To do -> Copy, from the data below, every line that has "Connector" in it.

Dataset entries:
··········
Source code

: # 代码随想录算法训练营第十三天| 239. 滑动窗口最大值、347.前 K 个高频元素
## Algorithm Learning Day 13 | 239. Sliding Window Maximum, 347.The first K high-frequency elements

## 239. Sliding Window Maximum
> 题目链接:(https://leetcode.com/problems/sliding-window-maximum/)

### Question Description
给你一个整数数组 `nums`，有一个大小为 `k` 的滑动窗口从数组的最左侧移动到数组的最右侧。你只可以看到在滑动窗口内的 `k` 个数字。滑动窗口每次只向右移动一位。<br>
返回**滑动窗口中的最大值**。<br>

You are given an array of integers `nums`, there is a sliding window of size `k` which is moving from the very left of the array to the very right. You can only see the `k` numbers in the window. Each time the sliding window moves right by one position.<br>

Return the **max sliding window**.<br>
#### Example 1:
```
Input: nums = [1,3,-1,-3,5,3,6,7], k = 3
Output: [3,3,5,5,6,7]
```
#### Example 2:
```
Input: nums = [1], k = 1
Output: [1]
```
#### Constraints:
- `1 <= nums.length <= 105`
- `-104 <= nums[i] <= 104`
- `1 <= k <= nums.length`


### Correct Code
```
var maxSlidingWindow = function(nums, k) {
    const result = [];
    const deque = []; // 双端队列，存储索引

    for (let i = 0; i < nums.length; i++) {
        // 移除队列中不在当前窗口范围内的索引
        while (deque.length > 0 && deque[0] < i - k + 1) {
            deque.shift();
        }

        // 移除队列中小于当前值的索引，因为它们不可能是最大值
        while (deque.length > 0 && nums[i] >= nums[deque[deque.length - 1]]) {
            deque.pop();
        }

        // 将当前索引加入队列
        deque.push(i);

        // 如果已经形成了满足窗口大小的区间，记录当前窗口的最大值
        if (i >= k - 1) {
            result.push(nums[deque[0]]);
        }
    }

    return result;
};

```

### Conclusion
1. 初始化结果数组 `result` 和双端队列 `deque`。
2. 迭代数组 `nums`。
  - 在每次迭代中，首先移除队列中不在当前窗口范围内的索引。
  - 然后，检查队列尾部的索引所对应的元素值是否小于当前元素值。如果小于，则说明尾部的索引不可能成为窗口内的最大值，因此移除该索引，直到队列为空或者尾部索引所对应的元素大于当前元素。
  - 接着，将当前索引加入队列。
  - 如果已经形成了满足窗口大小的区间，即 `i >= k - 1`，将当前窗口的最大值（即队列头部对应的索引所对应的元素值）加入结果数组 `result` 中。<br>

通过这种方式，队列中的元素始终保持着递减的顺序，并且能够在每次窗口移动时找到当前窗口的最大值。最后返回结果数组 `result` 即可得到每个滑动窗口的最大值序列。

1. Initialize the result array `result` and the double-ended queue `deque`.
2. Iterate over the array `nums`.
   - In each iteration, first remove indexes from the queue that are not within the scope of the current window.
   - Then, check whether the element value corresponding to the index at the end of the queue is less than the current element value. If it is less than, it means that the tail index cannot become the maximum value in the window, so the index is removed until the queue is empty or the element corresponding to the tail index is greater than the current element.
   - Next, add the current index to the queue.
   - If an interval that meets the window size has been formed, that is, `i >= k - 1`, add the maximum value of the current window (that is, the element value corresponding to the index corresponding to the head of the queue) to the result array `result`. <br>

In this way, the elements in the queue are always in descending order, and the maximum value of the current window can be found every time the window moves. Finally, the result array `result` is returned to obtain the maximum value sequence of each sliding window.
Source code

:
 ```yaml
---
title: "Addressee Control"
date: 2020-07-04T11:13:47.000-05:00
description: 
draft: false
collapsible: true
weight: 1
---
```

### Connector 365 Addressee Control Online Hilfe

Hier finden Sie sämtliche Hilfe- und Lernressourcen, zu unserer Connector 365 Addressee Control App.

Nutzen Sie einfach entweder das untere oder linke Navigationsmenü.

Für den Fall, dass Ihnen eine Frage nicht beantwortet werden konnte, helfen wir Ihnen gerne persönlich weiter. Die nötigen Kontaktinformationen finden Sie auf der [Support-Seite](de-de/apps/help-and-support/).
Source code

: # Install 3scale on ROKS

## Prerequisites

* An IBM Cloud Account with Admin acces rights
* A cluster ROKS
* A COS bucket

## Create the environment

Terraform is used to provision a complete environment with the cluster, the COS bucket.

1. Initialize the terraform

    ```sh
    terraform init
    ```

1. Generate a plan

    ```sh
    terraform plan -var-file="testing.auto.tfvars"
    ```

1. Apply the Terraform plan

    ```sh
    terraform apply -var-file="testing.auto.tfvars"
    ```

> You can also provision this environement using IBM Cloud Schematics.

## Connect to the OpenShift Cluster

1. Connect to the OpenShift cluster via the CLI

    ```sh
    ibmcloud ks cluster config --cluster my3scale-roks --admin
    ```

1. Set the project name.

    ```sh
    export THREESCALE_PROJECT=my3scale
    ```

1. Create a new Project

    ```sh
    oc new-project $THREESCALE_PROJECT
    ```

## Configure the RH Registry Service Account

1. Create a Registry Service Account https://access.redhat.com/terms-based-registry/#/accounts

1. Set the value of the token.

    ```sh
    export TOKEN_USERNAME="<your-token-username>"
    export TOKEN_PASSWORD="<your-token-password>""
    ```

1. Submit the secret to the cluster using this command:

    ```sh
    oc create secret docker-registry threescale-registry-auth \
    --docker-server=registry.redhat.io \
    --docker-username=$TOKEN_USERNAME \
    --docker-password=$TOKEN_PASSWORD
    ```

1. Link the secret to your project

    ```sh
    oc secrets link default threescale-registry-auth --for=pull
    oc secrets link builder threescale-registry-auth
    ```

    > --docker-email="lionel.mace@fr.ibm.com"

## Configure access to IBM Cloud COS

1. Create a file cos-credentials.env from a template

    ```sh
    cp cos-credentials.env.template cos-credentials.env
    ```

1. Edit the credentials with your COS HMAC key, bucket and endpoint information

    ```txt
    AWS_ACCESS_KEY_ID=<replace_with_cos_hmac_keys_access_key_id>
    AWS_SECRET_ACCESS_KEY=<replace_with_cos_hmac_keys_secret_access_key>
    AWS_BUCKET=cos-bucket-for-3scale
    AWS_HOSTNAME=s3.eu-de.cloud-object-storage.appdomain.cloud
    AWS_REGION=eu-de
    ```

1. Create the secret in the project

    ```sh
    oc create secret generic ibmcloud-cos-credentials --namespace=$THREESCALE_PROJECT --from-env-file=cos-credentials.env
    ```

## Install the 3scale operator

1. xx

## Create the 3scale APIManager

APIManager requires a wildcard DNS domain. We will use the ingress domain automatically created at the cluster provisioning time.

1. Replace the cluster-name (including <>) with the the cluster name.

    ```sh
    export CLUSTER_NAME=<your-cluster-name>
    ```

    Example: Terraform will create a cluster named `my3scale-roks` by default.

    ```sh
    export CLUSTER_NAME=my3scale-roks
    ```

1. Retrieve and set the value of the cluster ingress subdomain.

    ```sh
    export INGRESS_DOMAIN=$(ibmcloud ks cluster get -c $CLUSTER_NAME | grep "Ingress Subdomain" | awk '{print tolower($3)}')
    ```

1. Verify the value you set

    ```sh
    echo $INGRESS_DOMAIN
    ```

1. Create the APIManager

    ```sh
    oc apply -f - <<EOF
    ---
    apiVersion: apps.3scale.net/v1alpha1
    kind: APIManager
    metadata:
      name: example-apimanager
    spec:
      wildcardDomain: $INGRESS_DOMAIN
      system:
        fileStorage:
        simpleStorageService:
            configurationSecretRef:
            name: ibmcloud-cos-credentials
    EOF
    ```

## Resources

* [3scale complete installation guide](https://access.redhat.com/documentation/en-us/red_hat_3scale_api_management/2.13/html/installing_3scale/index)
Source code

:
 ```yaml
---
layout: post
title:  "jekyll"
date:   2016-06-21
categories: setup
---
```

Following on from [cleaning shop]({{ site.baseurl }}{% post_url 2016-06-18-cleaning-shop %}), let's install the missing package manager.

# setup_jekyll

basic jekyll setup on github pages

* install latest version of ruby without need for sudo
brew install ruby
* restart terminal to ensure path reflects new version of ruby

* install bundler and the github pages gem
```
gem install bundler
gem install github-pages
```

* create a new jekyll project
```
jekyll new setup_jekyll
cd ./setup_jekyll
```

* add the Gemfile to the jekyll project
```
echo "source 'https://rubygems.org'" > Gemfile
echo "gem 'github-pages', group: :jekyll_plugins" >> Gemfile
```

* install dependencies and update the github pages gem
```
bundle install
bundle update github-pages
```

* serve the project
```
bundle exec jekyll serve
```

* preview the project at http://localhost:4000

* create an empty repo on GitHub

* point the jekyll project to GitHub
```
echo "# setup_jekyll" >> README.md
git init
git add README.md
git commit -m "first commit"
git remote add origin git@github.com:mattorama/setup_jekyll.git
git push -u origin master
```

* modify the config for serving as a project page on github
··········
Answer section ->
### Connector 365 Addressee Control Online Hilfe
Hier finden Sie sämtliche Hilfe- und Lernressourcen, zu unserer Connector 365 Addressee Control App.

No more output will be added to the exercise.